Chemical topology of silica can influence the effectiveness of many chemical processes that use it
Better known as glass, silica is a versatile material used in myriad industrial processes, from catalysis and filtration, to chromatography and nanofabrication. Yet despite its ubiquity in labs and cleanrooms, surprisingly little is known about silica's surface interactions with water at a molecular level.

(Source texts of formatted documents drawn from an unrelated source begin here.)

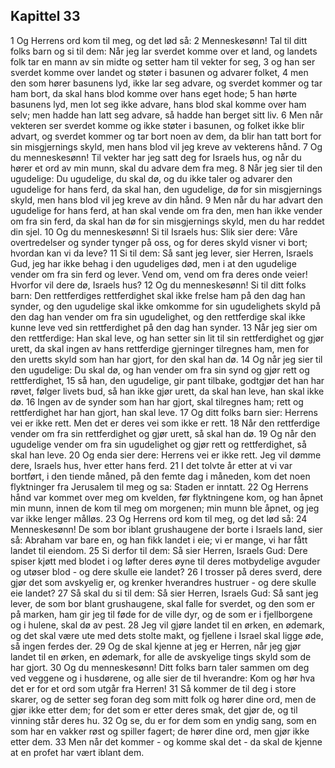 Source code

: ## Kapittel 33

1 Og Herrens ord kom til meg, og det lød så:
2 Menneskesønn! Tal til ditt folks barn og si til dem: Når jeg lar sverdet komme over et land, og landets folk tar en mann av sin midte og setter ham til vekter for seg,
3 og han ser sverdet komme over landet og støter i basunen og advarer folket,
4 men den som hører basunens lyd, ikke lar seg advare, og sverdet kommer og tar ham bort, da skal hans blod komme over hans eget hode;
5 han hørte basunens lyd, men lot seg ikke advare, hans blod skal komme over ham selv; men hadde han latt seg advare, så hadde han berget sitt liv.
6 Men når vekteren ser sverdet komme og ikke støter i basunen, og folket ikke blir advart, og sverdet kommer og tar bort noen av dem, da blir han tatt bort for sin misgjernings skyld, men hans blod vil jeg kreve av vekterens hånd.
7 Og du menneskesønn! Til vekter har jeg satt deg for Israels hus, og når du hører et ord av min munn, skal du advare dem fra meg.
8 Når jeg sier til den ugudelige: Du ugudelige, du skal dø, og du ikke taler og advarer den ugudelige for hans ferd, da skal han, den ugudelige, dø for sin misgjernings skyld, men hans blod vil jeg kreve av din hånd.
9 Men når du har advart den ugudelige for hans ferd, at han skal vende om fra den, men han ikke vender om fra sin ferd, da skal han dø for sin misgjernings skyld, men du har reddet din sjel.
10 Og du menneskesønn! Si til Israels hus: Slik sier dere: Våre overtredelser og synder tynger på oss, og for deres skyld visner vi bort; hvordan kan vi da leve?
11 Si til dem: Så sant jeg lever, sier Herren, Israels Gud, jeg har ikke behag i den ugudeliges død, men i at den ugudelige vender om fra sin ferd og lever. Vend om, vend om fra deres onde veier! Hvorfor vil dere dø, Israels hus?
12 Og du menneskesønn! Si til ditt folks barn: Den rettferdiges rettferdighet skal ikke frelse ham på den dag han synder, og den ugudelige skal ikke omkomme for sin ugudelighets skyld på den dag han vender om fra sin ugudelighet, og den rettferdige skal ikke kunne leve ved sin rettferdighet på den dag han synder.
13 Når jeg sier om den rettferdige: Han skal leve, og han setter sin lit til sin rettferdighet og gjør urett, da skal ingen av hans rettferdige gjerninger tilregnes ham, men for den uretts skyld som han har gjort, for den skal han dø.
14 Og når jeg sier til den ugudelige: Du skal dø, og han vender om fra sin synd og gjør rett og rettferdighet,
15 så han, den ugudelige, gir pant tilbake, godtgjør det han har røvet, følger livets bud, så han ikke gjør urett, da skal han leve, han skal ikke dø.
16 Ingen av de synder som han har gjort, skal tilregnes ham; rett og rettferdighet har han gjort, han skal leve.
17 Og ditt folks barn sier: Herrens vei er ikke rett. Men det er deres vei som ikke er rett.
18 Når den rettferdige vender om fra sin rettferdighet og gjør urett, så skal han dø.
19 Og når den ugudelige vender om fra sin ugudelighet og gjør rett og rettferdighet, så skal han leve.
20 Og enda sier dere: Herrens vei er ikke rett. Jeg vil dømme dere, Israels hus, hver etter hans ferd.
21 I det tolvte år etter at vi var bortført, i den tiende måned, på den femte dag i måneden, kom det noen flyktninger fra Jerusalem til meg og sa: Staden er inntatt.
22 Og Herrens hånd var kommet over meg om kvelden, før flyktningene kom, og han åpnet min munn, innen de kom til meg om morgenen; min munn ble åpnet, og jeg var ikke lenger målløs.
23 Og Herrens ord kom til meg, og det lød så:
24 Menneskesønn! De som bor iblant grushaugene der borte i Israels land, sier så: Abraham var bare en, og han fikk landet i eie; vi er mange, vi har fått landet til eiendom.
25 Si derfor til dem: Så sier Herren, Israels Gud: Dere spiser kjøtt med blodet i og løfter deres øyne til deres motbydelige avguder og utøser blod - og dere skulle eie landet?
26 I trosser på deres sverd, dere gjør det som avskyelig er, og krenker hverandres hustruer - og dere skulle eie landet?
27 Så skal du si til dem: Så sier Herren, Israels Gud: Så sant jeg lever, de som bor blant grushaugene, skal falle for sverdet, og den som er på marken, ham gir jeg til føde for de ville dyr, og de som er i fjellborgene og i hulene, skal dø av pest.
28 Jeg vil gjøre landet til en ørken, en ødemark, og det skal være ute med dets stolte makt, og fjellene i Israel skal ligge øde, så ingen ferdes der.
29 Og de skal kjenne at jeg er Herren, når jeg gjør landet til en ørken, en ødemark, for alle de avskyelige tings skyld som de har gjort.
30 Og du menneskesønn! Ditt folks barn taler sammen om deg ved veggene og i husdørene, og alle sier de til hverandre: Kom og hør hva det er for et ord som utgår fra Herren!
31 Så kommer de til deg i store skarer, og de setter seg foran deg som mitt folk og hører dine ord, men de gjør ikke etter dem; for det som er etter deres smak, det gjør de, og til vinning står deres hu.
32 Og se, du er for dem som en yndig sang, som en som har en vakker røst og spiller fagert; de hører dine ord, men gjør ikke etter dem.
33 Men når det kommer - og komme skal det - da skal de kjenne at en profet har vært iblant dem.
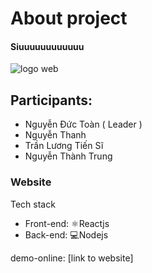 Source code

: 
# About project

#### Siuuuuuuuuuuuu

![logo web](https://res.cloudinary.com/dw8ilqth2/image/upload/v1669810270/logo_mwaet4_eeffwp.png)
## Participants:
- Nguyễn Đức Toàn ( Leader )
- Nguyễn Thanh
- Trần Lương Tiến Sĩ
- Nguyễn Thành Trung

### Website
Tech stack
- Front-end: ⚛️Reactjs
- Back-end: 💻Nodejs

demo-online: [link to website]

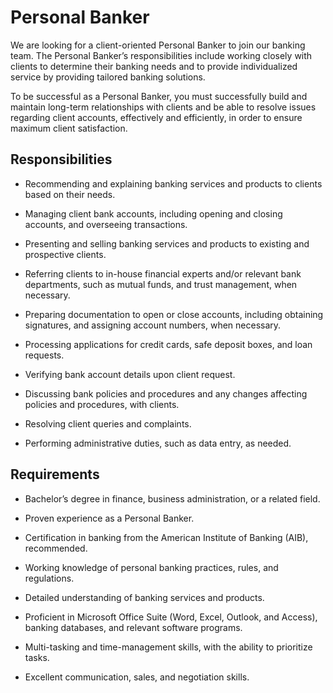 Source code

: # Personal Banker

We are looking for a client-oriented Personal Banker to join our banking team. The Personal Banker’s responsibilities include working closely with clients to determine their banking needs and to provide individualized service by providing tailored banking solutions.

To be successful as a Personal Banker, you must successfully build and maintain long-term relationships with clients and be able to resolve issues regarding client accounts, effectively and efficiently, in order to ensure maximum client satisfaction.

## Responsibilities

* Recommending and explaining banking services and products to clients based on their needs.

* Managing client bank accounts, including opening and closing accounts, and overseeing transactions.

* Presenting and selling banking services and products to existing and prospective clients.

* Referring clients to in-house financial experts and/or relevant bank departments, such as mutual funds, and trust management, when necessary.

* Preparing documentation to open or close accounts, including obtaining signatures, and assigning account numbers, when necessary.

* Processing applications for credit cards, safe deposit boxes, and loan requests.

* Verifying bank account details upon client request.

* Discussing bank policies and procedures and any changes affecting policies and procedures, with clients.

* Resolving client queries and complaints.

* Performing administrative duties, such as data entry, as needed.

## Requirements

* Bachelor’s degree in finance, business administration, or a related field.

* Proven experience as a Personal Banker.

* Certification in banking from the American Institute of Banking (AIB), recommended.

* Working knowledge of personal banking practices, rules, and regulations.

* Detailed understanding of banking services and products.

* Proficient in Microsoft Office Suite (Word, Excel, Outlook, and Access), banking databases, and relevant software programs.

* Multi-tasking and time-management skills, with the ability to prioritize tasks.

* Excellent communication, sales, and negotiation skills.

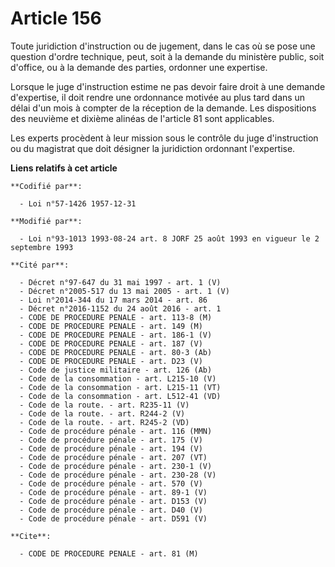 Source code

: # Article 156

Toute juridiction d'instruction ou de jugement, dans le cas où se pose une question d'ordre technique, peut, soit à la
demande du ministère public, soit d'office, ou à la demande des parties, ordonner une expertise.

Lorsque le juge d'instruction estime ne pas devoir faire droit à une demande d'expertise, il doit rendre une ordonnance
motivée au plus tard dans un délai d'un mois à compter de la réception de la demande. Les dispositions des neuvième et
dixième alinéas de l'article 81 sont applicables.

Les experts procèdent à leur mission sous le contrôle du juge d'instruction ou du magistrat que doit désigner la juridiction
ordonnant l'expertise.

**Liens relatifs à cet article**

	**Codifié par**:

	  - Loi n°57-1426 1957-12-31

	**Modifié par**:

	  - Loi n°93-1013 1993-08-24 art. 8 JORF 25 août 1993 en vigueur le 2 septembre 1993

	**Cité par**:

	  - Décret n°97-647 du 31 mai 1997 - art. 1 (V)
	  - Décret n°2005-517 du 13 mai 2005 - art. 1 (V)
	  - Loi n°2014-344 du 17 mars 2014 - art. 86
	  - Décret n°2016-1152 du 24 août 2016 - art. 1
	  - CODE DE PROCEDURE PENALE - art. 113-8 (M)
	  - CODE DE PROCEDURE PENALE - art. 149 (M)
	  - CODE DE PROCEDURE PENALE - art. 186-1 (V)
	  - CODE DE PROCEDURE PENALE - art. 187 (V)
	  - CODE DE PROCEDURE PENALE - art. 80-3 (Ab)
	  - CODE DE PROCEDURE PENALE - art. D23 (V)
	  - Code de justice militaire - art. 126 (Ab)
	  - Code de la consommation - art. L215-10 (V)
	  - Code de la consommation - art. L215-11 (VT)
	  - Code de la consommation - art. L512-41 (VD)
	  - Code de la route. - art. R235-11 (V)
	  - Code de la route. - art. R244-2 (V)
	  - Code de la route. - art. R245-2 (VD)
	  - Code de procédure pénale - art. 116 (MMN)
	  - Code de procédure pénale - art. 175 (V)
	  - Code de procédure pénale - art. 194 (V)
	  - Code de procédure pénale - art. 207 (VT)
	  - Code de procédure pénale - art. 230-1 (V)
	  - Code de procédure pénale - art. 230-28 (V)
	  - Code de procédure pénale - art. 570 (V)
	  - Code de procédure pénale - art. 89-1 (V)
	  - Code de procédure pénale - art. D153 (V)
	  - Code de procédure pénale - art. D40 (V)
	  - Code de procédure pénale - art. D591 (V)

	**Cite**:

	  - CODE DE PROCEDURE PENALE - art. 81 (M)

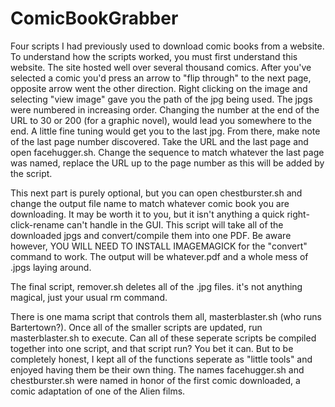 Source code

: # ComicBookGrabber

Four scripts I had previously used to download comic books from a website.  To understand how the scripts worked, you must first
understand this website.  The site hosted well over several thousand comics.  After you've selected a comic you'd press an arrow to
"flip through" to the next page, opposite arrow went the other direction.  Right clicking on the image and selecting "view image"
gave you the path of the jpg being used.  The jpgs were numbered in increasing order.  Changing the number at the end of the URL to 
30 or 200 (for a graphic novel), would lead you somewhere to the end. A little fine tuning would get you to the last jpg.  From 
there, make note of the last page number discovered.  Take the URL and the last page and open facehugger.sh.  Change the sequence
to match whatever the last page was named, replace the URL up to the page number as this will be added by the script. 

This next part is purely optional, but you can open chestburster.sh and change the output file name to match whatever comic book 
you are downloading.  It may be worth it to you, but it isn't anything a quick right-click-rename can't handle in the GUI.  This
script will take all of the downloaded jpgs and convert/compile them into one PDF.  Be aware however, YOU WILL NEED TO INSTALL 
IMAGEMAGICK for the "convert" command to work.  The output will be whatever.pdf and a whole mess of .jpgs laying around.

The final script, remover.sh deletes all of the .jpg files.  it's not anything magical, just your usual rm command.  

There is one mama script that controls them all, masterblaster.sh (who runs Bartertown?).  Once all of the smaller scripts are 
updated, run masterblaster.sh to execute.  Can all of these seperate scripts be compiled together into one script, and that script
run? You bet it can.  But to be completely honest, I kept all of the functions seperate as "little tools" and enjoyed having them 
be their own thing.  The names facehugger.sh and chestburster.sh were named in honor of the first comic downloaded, a comic 
adaptation of one of the Alien films.  
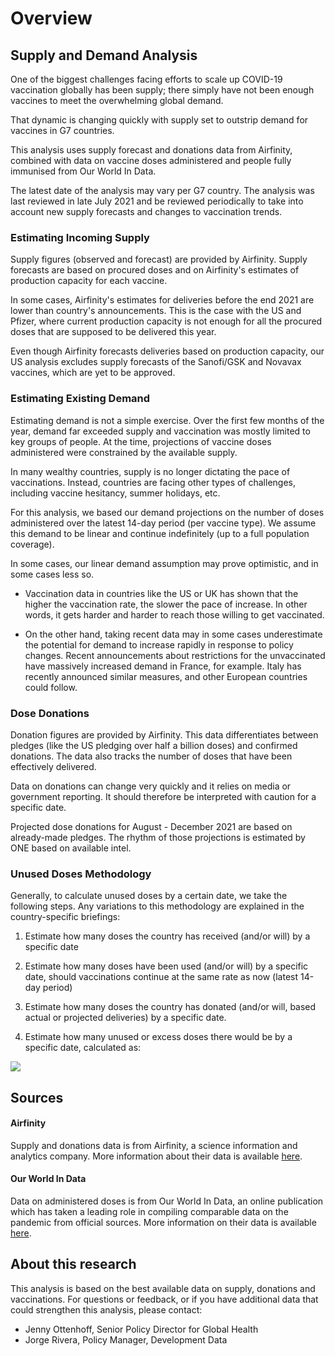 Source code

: # Overview

  

## Supply and Demand Analysis

One of the biggest challenges facing efforts to scale up COVID-19 vaccination globally has been supply; there simply have not been enough vaccines to meet the overwhelming global demand.

That dynamic is changing quickly with supply set to outstrip demand for vaccines in G7 countries.

This analysis uses supply forecast and donations data from Airfinity, combined with data on vaccine doses administered and people fully immunised from Our World In Data.

The latest date of the analysis may vary per G7 country. The analysis was last reviewed in late July 2021 and be reviewed periodically to take into account new supply forecasts and changes to vaccination trends.

  
  

### Estimating Incoming Supply

Supply figures (observed and forecast) are provided by Airfinity. Supply forecasts are based on procured doses and on Airfinity's estimates of production capacity for each vaccine.

In some cases, Airfinity's estimates for deliveries before the end 2021 are lower than country's announcements. This is the case with the US and Pfizer, where current production capacity is not enough for all the procured doses that are supposed to be delivered this year.

Even though Airfinity forecasts deliveries based on production capacity, our US analysis excludes supply forecasts of the Sanofi/GSK and Novavax vaccines, which are yet to be approved. 
  

### Estimating Existing Demand

Estimating demand is not a simple exercise. Over the first few months of the year, demand far exceeded supply and vaccination was mostly limited to key groups of people. At the time, projections of vaccine doses administered were constrained by the available supply.

In many wealthy countries, supply is no longer dictating the pace of vaccinations. Instead, countries are facing other types of challenges, including vaccine hesitancy, summer holidays, etc.

For this analysis, we based our demand projections on the number of doses administered over the latest 14-day period (per vaccine type). We assume this demand to be linear and continue indefinitely (up to a full population coverage).

In some cases, our linear demand assumption may prove optimistic, and in some cases less so.
- Vaccination data in countries like the US or UK has shown that the higher the vaccination rate, the slower the pace of increase. In other words, it gets harder and harder to reach those willing to get vaccinated.

- On the other hand, taking recent data may in some cases underestimate the potential for demand to increase rapidly in response to policy changes. Recent announcements about restrictions for the unvaccinated have massively increased demand in France, for example. Italy has recently announced similar measures, and other European countries could follow.

  
### Dose Donations

Donation figures are provided by Airfinity. This data differentiates between pledges (like the US pledging over half a billion doses) and confirmed donations. The data also tracks the number of doses that have been effectively delivered.

Data on donations can change very quickly and it relies on media or government reporting. It should therefore be interpreted with caution for a specific date.

Projected dose donations for August - December 2021 are based on already-made pledges. The rhythm of those projections is estimated by ONE based on available intel.

### Unused Doses Methodology

  
Generally, to calculate unused doses by a certain date, we take the following steps. Any variations to this methodology are explained in the country-specific briefings:

1. Estimate how many doses the country has received (and/or will) by a specific date

2. Estimate how many doses have been used (and/or will) by a specific date, should vaccinations continue at the same rate as now (latest 14-day period)

3. Estimate how many doses the country has donated (and/or will, based actual or projected deliveries) by a specific date.

4. Estimate how many unused or excess doses there would be by a specific date, calculated as:<br>
<img src="https://render.githubusercontent.com/render/math?math=Unused_{doses} = Supply - Demand - Donations">


## Sources

#### Airfinity
Supply and donations data is from Airfinity, a science information and analytics company. More information about their data is available [here](https://www.airfinity.com/). 

#### Our World In Data
Data on administered doses is from Our World In Data, an online publication which has taken a leading role in compiling comparable data on the pandemic from official sources. More information on their data is available [here](https://ourworldindata.org/about).


## About this research
This analysis is based on the best available data on supply, donations and vaccinations. For questions or feedback, or if you have additional data that could strengthen this analysis, please contact:

 - Jenny Ottenhoff, Senior Policy Director for Global Health
 - Jorge Rivera, Policy Manager, Development Data
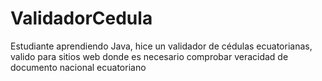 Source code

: # ValidadorCedula
Estudiante aprendiendo Java, hice un validador de cédulas ecuatorianas, valido para sitios web donde es necesario comprobar veracidad de documento nacional ecuatoriano
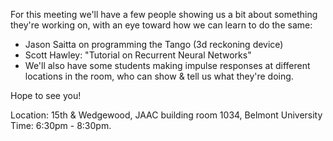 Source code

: For this meeting we'll have a few people showing us a bit about something they're working on, with an eye toward how we can learn to do the same:

- Jason Saitta on programming the Tango (3d reckoning device)
- Scott Hawley: "Tutorial on Recurrent Neural Networks"
- We'll also have some students making impulse responses at different locations in the room, who can show & tell us what they're doing.

Hope to see you!

Location: 15th & Wedgewood, JAAC building room 1034, Belmont University
Time: 6:30pm - 8:30pm.
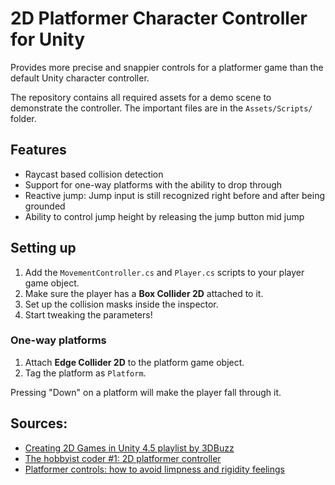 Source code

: # 2D Platformer Character Controller for Unity

Provides more precise and snappier controls for a platformer game than the default Unity character controller.

The repository contains all required assets for a demo scene to demonstrate the controller. The important files are in the `Assets/Scripts/` folder.

## Features
  - Raycast based collision detection
  - Support for one-way platforms with the ability to drop through
  - Reactive jump: Jump input is still recognized right before and after being grounded
  - Ability to control jump height by releasing the jump button mid jump

## Setting up
  1. Add the `MovementController.cs` and `Player.cs` scripts to your player game object.
  2. Make sure the player has a **Box Collider 2D** attached to it.
  3. Set up the collision masks inside the inspector.
  4. Start tweaking the parameters!
### One-way platforms
  1. Attach **Edge Collider 2D** to the platform game object.
  2. Tag the platform as `Platform`.

  Pressing "Down" on a platform will make the player fall through it.

## Sources:
  - [Creating 2D Games in Unity 4.5 playlist by 3DBuzz](https://www.youtube.com/playlist?list=PLt_Y3Hw1v3QSFdh-evJbfkxCK_bjUD37n)
  - [The hobbyist coder #1: 2D platformer controller](https://www.gamasutra.com/blogs/YoannPignole/20131010/202080/The_hobbyist_coder_1_2D_platformer_controller.php)
  - [Platformer controls: how to avoid limpness and rigidity feelings](https://www.gamasutra.com/blogs/YoannPignole/20140103/207987/Platformer_controls_how_to_avoid_limpness_and_rigidity_feelings.php)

"The way water interacts with a surface affects many processes," said Songi Han, a UC Santa Barbara professor of chemistry and author on a recent paper in the Proceedings of the National Academy of Sciences. In many cases, she explained, scientists and engineers intuit the potential interactions between silica and water and design equipment, experiments and processes based on empirical evidence. But a mechanistic understanding of how the chemical topology of silica surfaces alter the structure of water at the surface could lead to a rationale design of these processes.
For many people, glass is glass, and brings to mind the clear, hard, smooth, homogenous-looking material that we use for windows or tableware. However, on a deeper level what we call "glass" is actually a more complex material that can contain different chemical properties with wide-ranging distributions.
"Glass is a material we're all familiar with, but what many people probably don't know is that it is what we would call a chemically heterogenous surface," said graduate student researcher Alex Schrader, lead author of the PNAS paper.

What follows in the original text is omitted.